Awesiinyensag is a collection of new stories created by Ojibwe speakers especially for children and adults who are learning Anishinaabemowin, the language of Ojibwe people; it has no English translation. It was chosen by the Library of Congress’s Center for the Book to represent Minnesota in the Pavilion of the States, which featured books representing the literary heritage of the 50 states. “It’s amazing to have this book chosen,” says publisher Heid Erdrich.

“Our language was deliberately suppressed,” she explains. Government policies that focused on assimilation of Ojibwe and other tribes severely eroded the number of Ojibwe speakers. Today, it is estimated that there are no more than a thousand fluent Ojibwe speakers in the U.S., most of who live in Minnesota, which has been described as the epicenter of the Ojibwe language revival movement.
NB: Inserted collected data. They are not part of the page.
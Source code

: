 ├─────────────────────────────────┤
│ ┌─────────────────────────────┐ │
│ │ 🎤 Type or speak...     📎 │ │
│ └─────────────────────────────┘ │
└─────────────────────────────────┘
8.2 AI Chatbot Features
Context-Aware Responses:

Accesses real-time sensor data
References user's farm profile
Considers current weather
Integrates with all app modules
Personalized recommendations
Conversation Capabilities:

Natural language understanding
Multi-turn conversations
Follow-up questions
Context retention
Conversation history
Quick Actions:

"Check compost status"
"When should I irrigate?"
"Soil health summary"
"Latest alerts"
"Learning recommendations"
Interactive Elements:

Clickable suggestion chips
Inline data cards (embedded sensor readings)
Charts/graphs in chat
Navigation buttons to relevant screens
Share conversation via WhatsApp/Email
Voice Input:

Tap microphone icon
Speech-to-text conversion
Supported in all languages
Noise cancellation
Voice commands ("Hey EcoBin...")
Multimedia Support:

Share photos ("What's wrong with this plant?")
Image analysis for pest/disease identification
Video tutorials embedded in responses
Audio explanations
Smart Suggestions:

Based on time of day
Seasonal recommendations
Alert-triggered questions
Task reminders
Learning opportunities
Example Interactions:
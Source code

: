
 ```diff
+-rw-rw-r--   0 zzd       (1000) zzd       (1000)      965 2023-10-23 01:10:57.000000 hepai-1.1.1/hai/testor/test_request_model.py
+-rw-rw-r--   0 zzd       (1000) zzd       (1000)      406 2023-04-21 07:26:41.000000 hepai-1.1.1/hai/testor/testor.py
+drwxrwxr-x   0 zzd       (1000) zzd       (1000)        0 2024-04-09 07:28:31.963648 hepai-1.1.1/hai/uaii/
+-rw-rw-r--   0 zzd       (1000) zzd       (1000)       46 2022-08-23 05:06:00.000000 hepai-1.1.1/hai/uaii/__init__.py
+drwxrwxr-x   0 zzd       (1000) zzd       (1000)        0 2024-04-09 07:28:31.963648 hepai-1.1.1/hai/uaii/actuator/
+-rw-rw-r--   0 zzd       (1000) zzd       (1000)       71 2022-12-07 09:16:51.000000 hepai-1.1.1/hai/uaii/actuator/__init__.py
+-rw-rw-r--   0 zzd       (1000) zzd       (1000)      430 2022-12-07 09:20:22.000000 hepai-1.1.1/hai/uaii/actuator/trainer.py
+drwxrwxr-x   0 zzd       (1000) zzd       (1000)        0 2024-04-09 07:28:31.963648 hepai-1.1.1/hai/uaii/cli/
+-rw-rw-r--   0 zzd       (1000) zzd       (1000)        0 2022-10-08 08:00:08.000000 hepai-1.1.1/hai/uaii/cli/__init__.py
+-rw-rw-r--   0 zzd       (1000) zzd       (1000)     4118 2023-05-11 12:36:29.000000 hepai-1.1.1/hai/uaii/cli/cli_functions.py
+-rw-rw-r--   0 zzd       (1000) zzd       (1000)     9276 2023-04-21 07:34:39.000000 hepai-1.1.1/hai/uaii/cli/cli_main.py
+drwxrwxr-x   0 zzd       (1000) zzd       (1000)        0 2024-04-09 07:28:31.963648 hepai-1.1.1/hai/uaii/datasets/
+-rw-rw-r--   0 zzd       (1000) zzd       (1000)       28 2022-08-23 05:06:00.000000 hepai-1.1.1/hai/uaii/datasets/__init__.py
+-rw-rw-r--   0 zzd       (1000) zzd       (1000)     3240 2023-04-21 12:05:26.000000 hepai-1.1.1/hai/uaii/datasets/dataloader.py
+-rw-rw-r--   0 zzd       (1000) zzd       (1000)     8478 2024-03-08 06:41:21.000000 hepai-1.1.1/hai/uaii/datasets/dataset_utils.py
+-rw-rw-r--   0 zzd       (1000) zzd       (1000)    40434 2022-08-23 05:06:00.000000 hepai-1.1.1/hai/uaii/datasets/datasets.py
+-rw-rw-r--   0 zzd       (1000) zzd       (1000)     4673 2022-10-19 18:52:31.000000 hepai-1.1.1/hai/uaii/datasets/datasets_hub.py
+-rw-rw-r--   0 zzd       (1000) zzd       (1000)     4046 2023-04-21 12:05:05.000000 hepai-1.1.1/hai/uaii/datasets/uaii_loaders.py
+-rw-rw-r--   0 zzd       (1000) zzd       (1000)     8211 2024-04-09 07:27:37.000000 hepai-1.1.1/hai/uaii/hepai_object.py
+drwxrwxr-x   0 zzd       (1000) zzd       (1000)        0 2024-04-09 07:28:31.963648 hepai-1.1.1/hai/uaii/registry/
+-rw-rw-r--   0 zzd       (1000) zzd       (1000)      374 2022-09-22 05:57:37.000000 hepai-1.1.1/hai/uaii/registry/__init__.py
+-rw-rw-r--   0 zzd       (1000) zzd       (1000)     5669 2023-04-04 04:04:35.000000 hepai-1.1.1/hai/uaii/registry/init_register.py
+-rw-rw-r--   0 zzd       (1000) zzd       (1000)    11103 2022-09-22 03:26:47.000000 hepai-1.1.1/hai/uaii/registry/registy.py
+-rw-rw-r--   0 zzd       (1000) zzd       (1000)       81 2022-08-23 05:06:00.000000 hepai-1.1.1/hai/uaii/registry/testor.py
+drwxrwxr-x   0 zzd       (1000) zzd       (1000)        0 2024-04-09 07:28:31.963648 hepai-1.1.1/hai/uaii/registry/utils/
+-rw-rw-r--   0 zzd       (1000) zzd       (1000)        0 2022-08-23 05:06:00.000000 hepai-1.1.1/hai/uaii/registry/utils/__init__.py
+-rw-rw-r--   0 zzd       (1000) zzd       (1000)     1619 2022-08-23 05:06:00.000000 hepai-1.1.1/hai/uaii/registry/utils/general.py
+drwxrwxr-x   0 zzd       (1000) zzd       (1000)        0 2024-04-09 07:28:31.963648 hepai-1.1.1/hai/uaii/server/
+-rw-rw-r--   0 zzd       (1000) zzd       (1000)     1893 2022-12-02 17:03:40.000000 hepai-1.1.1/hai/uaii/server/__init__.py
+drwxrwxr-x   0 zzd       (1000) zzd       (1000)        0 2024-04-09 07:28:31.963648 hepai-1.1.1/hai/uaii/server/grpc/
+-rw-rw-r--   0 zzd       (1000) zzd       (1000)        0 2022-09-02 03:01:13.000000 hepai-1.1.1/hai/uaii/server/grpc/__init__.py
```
The book is part of a larger story—the effort to revive the language and its cultural heritage. Thanks to efforts led by Treuer, a Bemidji State University Ojibwe professor, Anishinaabemowin is making a comeback. Wiigwaas Press plays an important role in the revival, too. The press is part of Birchbark House, a nonprofit founded by Erdrich and her sister Louise in 2008 in order to promote indigenous language revitalization through publications and programs. 

Treuer, who has worked extensively with Ojibwe elders and recorded many stories told in the traditional oral style, brought the book project to Erdrich and Wiigwaas Press. Erdrich was immediately taken with the stories written by a team made up of first speakers—elders who grew up speaking Ojibwe as their first language, working with scholars and linguists.

“It does not just repeat things we have said in the past. It finds new ways to say things,” Erdrich points out, noting that this is a completely new category of literature. She explained that these stories are secular; they are not concerned with sacred symbols and can be told in any season (some Ojibwe stories are told only in winter). Erdrich says that this creative element to the storytelling is crucial to the language’s survival.

“This has been really exciting and challenging,” says Erdrich. She credits her Wiigwaas Press colleagues, executive editor Jim Cihlar, book designer Steve Foley and intern Leah Hickey with bringing a high level of expertise to the project. The result is a collection of short, action-packed stories arranged in an appealing 96-page paperback with full color illustrations of whimsical turtles, birds and other animal characters by Ojibwe artist Wesley Ballinger.

The book has been a welcome addition to materials used in Ojibwe immersion schools and at the university level where much is translated from English to Ojibwe, according to Erdrich. Both Niigaane Ojibwe Immersion School on the Leech Lake Reservation and Waadookodaading Ojibwe Charter School in Hayward, Wisconsin offer Ojibwe-only curriculum to students.

“There are two more in the pipe works, with all the same characters,” says Erdrich. The book is the first in a planned series that will feature the stories generated by the team of authors: Nancy Jones, Eugene Stillday, Rose Tainter, Anna Gibbs, Marlene Stately, Anton  Treuer, Keller Paap, Lisa LaRonge, Michael Sullivan, John Nichols, Lucia Bonacci, and Heather Fairbanks.

“I hope this is just the beginning,” Erdrich says. “If we have a second book chosen in five years by a panel that can actually read it in Anishinaabemowin, then we’ll know we’re getting somewhere. We’ll know our language has truly come back to life in Minnesota.” 

Awesiinyensag is sold exclusively through Birchbark Books.